Pensada inicialmente para formar um programa duplo com Vidas ao Vento (2013), de Miyazaki – numa reprise da estreia histórica de 1988, que trouxe Vagalumes e Meu Amigo Totoro –, a obra acabou tendo a produção atrasada, frustrando os planos dos dois mestres. Mesmo sem esse imprimatur luxuoso, Princesa Kaguya pode facilmente ser considerada a melhor animação daquele ano – ou deste, já que só agora ela aporta entre nós. Unindo uma história icônica da tradição japonesa a um visual deslumbrante, que emula as delicadas gravuras folclóricas do país, o desenho desbanca desde já qualquer candidato ao posto, incluindo o excelente Divertida Mente, da Pixar.

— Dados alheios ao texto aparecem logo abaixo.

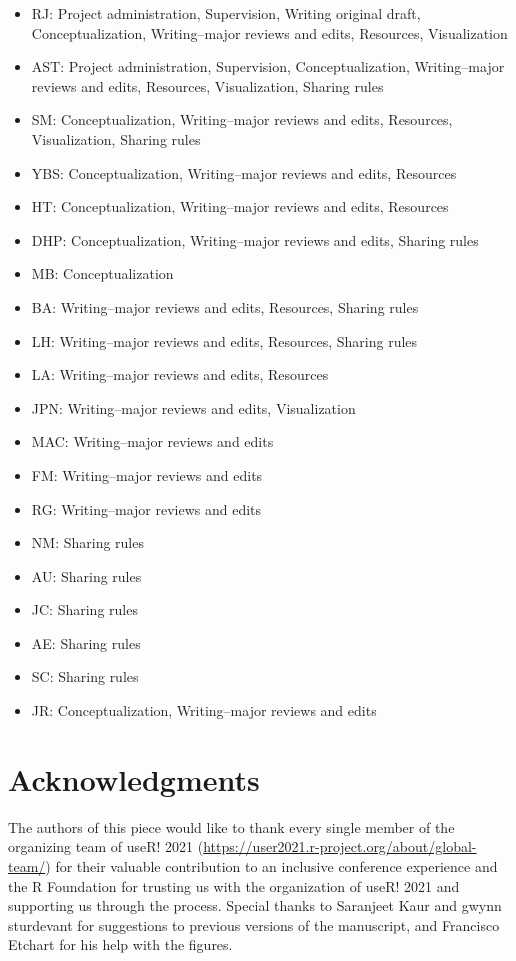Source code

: \documentclass[10pt,letterpaper]{article}
\begin{document}
\begin{itemize}
    \item RJ: Project administration, Supervision, Writing original draft, Conceptualization, Writing--major reviews and edits, Resources, Visualization
    \item AST: Project administration, Supervision, Conceptualization,  Writing--major reviews and edits, Resources, Visualization, Sharing rules
    \item SM: Conceptualization, Writing--major reviews and edits, Resources, Visualization, Sharing rules
    \item YBS: Conceptualization, Writing--major reviews and edits, Resources
    \item HT: Conceptualization, Writing--major reviews and edits, Resources
    \item DHP: Conceptualization, Writing--major reviews and edits, Sharing rules
    \item MB: Conceptualization
    \item BA: Writing--major reviews and edits, Resources, Sharing rules
    \item LH: Writing--major reviews and edits, Resources, Sharing rules
    \item LA: Writing--major reviews and edits, Resources
    \item JPN: Writing--major reviews and edits, Visualization
    \item MAC: Writing--major reviews and edits
    \item FM: Writing--major reviews and edits
    \item RG: Writing--major reviews and edits
    \item NM: Sharing rules
    \item AU: Sharing rules
    \item JC: Sharing rules
    \item AE: Sharing rules
    \item SC: Sharing rules
    \item JR: Conceptualization, Writing--major reviews and edits
\end{itemize}



\section*{Acknowledgments}
The authors of this piece would like to thank every single member of the organizing team of useR! 2021 (\url{https://user2021.r-project.org/about/global-team/}) for their valuable contribution to an inclusive conference experience and the R Foundation for trusting us with the organization of useR! 2021 and supporting us through the process. Special thanks to Saranjeet Kaur and gwynn sturdevant for suggestions to previous versions of the manuscript, and Francisco Etchart for his help with the figures.
\end{document}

Simples assim. Embora a obra da Pixar alcance as alturas magníficas de um Wall-E (2008) ou Procurando Nemo (2003), a produção de Takahata tem aquele algo a mais indefinível, aquela capacidade de emocionar e se gravar sob a pele que transcende culturas e épocas: a comoção e a universalidade das obras-primas. A trama é simples e profunda ao mesmo tempo: um cortador de bambu encontra uma criança mágica após derrubar um tronco na floresta. A menina, logo apelidada de Pequeno Bambu pelos amiguinhos, cresce de forma anormal sempre que experimenta emoções fortes. Devido à grande beleza, o cortador e sua mulher acreditam que ela está destinada a ser uma princesa, e a levam embora do campo, que Pequeno Bambu adora, para receber uma educação refinada na cidade grande. O choque com os hábitos artificiais impostos às “damas” da úrbis irá provocar a miséria e as desventuras da garota, numa das tramas mais melancólicas já saídas de um filme do Ghibli.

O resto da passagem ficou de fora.